Segment Open
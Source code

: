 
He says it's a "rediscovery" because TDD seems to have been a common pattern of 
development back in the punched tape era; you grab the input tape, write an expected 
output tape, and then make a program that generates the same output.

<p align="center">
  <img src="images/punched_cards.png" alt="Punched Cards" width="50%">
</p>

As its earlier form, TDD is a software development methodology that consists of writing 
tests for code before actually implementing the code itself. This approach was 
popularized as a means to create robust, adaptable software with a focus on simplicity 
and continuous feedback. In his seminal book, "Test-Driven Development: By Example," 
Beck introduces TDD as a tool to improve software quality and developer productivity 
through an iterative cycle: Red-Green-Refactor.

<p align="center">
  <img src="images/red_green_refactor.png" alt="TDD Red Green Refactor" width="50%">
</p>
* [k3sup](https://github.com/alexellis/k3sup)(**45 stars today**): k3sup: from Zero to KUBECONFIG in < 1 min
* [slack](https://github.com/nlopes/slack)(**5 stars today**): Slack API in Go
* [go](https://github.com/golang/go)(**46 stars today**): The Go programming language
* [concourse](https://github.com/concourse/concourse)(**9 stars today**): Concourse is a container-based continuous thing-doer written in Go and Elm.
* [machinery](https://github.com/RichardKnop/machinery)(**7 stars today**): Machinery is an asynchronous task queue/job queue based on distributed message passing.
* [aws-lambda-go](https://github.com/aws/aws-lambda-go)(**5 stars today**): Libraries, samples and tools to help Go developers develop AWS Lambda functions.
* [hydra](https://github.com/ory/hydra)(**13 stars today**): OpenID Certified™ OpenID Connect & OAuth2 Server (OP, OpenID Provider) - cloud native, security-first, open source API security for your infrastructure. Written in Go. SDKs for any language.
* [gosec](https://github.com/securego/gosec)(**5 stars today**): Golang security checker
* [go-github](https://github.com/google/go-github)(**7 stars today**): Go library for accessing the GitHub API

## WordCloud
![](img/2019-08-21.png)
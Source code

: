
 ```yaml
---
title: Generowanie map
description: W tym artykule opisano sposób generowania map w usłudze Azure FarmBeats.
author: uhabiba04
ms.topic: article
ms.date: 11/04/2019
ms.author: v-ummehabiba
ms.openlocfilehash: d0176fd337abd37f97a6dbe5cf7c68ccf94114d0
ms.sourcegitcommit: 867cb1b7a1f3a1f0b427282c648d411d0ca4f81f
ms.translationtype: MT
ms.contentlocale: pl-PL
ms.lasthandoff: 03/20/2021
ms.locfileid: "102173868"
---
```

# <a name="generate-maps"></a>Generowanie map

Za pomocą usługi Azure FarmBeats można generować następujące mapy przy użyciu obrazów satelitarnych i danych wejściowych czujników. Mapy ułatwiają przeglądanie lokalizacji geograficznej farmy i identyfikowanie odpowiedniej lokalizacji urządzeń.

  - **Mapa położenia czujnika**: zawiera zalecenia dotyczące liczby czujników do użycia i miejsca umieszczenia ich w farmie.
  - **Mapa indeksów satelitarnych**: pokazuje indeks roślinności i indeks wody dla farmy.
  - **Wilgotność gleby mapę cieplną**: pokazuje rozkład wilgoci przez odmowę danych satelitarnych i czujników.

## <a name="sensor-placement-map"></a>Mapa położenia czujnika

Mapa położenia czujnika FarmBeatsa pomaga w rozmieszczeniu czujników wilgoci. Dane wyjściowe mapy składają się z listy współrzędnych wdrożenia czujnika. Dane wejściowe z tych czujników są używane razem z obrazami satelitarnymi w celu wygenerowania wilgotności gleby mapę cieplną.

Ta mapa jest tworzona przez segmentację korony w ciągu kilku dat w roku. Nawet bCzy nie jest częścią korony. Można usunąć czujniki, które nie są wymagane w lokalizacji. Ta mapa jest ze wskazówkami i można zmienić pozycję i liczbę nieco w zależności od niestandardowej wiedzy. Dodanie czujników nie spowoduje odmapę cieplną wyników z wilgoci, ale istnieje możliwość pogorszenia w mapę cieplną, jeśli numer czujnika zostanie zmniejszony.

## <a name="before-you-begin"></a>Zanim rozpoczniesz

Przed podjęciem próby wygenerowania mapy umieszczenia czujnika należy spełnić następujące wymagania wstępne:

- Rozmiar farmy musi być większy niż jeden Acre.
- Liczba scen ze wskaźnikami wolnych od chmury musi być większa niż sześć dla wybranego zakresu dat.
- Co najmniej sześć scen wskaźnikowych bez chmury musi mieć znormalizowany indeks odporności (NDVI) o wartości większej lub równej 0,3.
Segment Closed
Required action =
In the records, find every line that has the string "language" and copy it.

Solution for this task =
* [go](https://github.com/golang/go)(**46 stars today**): The Go programming language
* [hydra](https://github.com/ory/hydra)(**13 stars today**): OpenID Certified™ OpenID Connect & OAuth2 Server (OP, OpenID Provider) - cloud native, security-first, open source API security for your infrastructure. Written in Go. SDKs for any language.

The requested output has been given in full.